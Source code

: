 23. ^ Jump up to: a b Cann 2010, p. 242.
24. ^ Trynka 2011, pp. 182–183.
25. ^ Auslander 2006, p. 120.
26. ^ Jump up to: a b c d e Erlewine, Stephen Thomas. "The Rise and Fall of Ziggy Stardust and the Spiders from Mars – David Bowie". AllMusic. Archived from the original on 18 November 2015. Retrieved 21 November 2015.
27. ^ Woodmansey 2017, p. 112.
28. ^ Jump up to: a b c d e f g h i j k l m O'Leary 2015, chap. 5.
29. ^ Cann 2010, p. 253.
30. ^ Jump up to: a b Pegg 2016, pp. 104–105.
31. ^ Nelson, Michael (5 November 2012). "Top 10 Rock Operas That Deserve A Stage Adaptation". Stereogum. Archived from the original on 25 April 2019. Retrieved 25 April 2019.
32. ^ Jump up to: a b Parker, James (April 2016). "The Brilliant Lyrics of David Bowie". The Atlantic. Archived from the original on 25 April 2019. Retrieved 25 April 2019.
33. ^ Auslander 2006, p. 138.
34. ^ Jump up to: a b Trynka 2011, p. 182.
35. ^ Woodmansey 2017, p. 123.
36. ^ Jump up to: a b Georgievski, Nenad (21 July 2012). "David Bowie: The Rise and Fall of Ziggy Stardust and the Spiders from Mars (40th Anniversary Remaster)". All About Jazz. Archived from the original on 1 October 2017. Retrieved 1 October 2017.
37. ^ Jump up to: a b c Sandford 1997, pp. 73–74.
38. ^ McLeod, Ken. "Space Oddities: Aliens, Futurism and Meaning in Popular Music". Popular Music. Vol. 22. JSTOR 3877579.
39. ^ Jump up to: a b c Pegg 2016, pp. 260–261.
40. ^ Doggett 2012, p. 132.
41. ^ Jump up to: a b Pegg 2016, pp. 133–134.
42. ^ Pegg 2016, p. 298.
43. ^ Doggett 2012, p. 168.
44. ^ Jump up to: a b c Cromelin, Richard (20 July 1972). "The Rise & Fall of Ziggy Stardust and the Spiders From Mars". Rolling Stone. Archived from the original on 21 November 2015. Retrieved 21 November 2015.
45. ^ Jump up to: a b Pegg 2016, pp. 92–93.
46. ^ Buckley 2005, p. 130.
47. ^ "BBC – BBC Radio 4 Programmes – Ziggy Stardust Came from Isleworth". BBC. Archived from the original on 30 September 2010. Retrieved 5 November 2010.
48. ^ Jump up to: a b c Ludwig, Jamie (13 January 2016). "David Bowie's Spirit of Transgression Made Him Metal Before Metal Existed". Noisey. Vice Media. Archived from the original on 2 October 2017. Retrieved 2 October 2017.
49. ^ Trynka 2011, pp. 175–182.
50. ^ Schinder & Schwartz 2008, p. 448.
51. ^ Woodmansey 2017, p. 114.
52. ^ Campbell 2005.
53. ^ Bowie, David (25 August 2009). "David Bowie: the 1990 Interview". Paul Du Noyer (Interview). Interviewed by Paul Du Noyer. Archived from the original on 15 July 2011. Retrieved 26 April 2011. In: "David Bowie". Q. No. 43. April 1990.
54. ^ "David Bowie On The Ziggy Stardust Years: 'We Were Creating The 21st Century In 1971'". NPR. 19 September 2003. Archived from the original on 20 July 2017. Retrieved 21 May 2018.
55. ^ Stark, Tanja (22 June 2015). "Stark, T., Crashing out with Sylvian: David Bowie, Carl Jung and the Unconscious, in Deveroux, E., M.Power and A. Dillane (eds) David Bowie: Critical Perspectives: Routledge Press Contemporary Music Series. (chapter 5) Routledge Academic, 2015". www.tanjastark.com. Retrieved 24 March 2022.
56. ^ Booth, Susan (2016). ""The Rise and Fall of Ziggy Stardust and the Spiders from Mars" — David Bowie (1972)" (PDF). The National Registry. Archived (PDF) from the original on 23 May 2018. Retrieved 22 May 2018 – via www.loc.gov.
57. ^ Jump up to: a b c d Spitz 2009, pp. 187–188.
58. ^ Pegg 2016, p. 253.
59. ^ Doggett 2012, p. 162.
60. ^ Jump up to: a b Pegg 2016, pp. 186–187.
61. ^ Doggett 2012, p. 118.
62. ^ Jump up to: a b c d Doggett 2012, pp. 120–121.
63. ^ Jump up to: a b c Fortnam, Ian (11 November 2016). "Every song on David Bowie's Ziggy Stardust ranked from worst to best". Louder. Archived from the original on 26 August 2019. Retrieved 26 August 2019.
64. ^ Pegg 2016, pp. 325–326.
────────────────────────────────────────
> **Task directions**
Lines from the start of the material through the line containing "43. ^ Doggett 2012, p. 168." are wanted. Write them out exactly.

> **Response**
Source code

: 23. ^ Jump up to: a b Cann 2010, p. 242.
24. ^ Trynka 2011, pp. 182–183.
25. ^ Auslander 2006, p. 120.
26. ^ Jump up to: a b c d e Erlewine, Stephen Thomas. "The Rise and Fall of Ziggy Stardust and the Spiders from Mars – David Bowie". AllMusic. Archived from the original on 18 November 2015. Retrieved 21 November 2015.
27. ^ Woodmansey 2017, p. 112.
28. ^ Jump up to: a b c d e f g h i j k l m O'Leary 2015, chap. 5.
29. ^ Cann 2010, p. 253.
30. ^ Jump up to: a b Pegg 2016, pp. 104–105.
31. ^ Nelson, Michael (5 November 2012). "Top 10 Rock Operas That Deserve A Stage Adaptation". Stereogum. Archived from the original on 25 April 2019. Retrieved 25 April 2019.
32. ^ Jump up to: a b Parker, James (April 2016). "The Brilliant Lyrics of David Bowie". The Atlantic. Archived from the original on 25 April 2019. Retrieved 25 April 2019.
33. ^ Auslander 2006, p. 138.
34. ^ Jump up to: a b Trynka 2011, p. 182.
35. ^ Woodmansey 2017, p. 123.
36. ^ Jump up to: a b Georgievski, Nenad (21 July 2012). "David Bowie: The Rise and Fall of Ziggy Stardust and the Spiders from Mars (40th Anniversary Remaster)". All About Jazz. Archived from the original on 1 October 2017. Retrieved 1 October 2017.
37. ^ Jump up to: a b c Sandford 1997, pp. 73–74.
38. ^ McLeod, Ken. "Space Oddities: Aliens, Futurism and Meaning in Popular Music". Popular Music. Vol. 22. JSTOR 3877579.
39. ^ Jump up to: a b c Pegg 2016, pp. 260–261.
40. ^ Doggett 2012, p. 132.
41. ^ Jump up to: a b Pegg 2016, pp. 133–134.
42. ^ Pegg 2016, p. 298.
43. ^ Doggett 2012, p. 168.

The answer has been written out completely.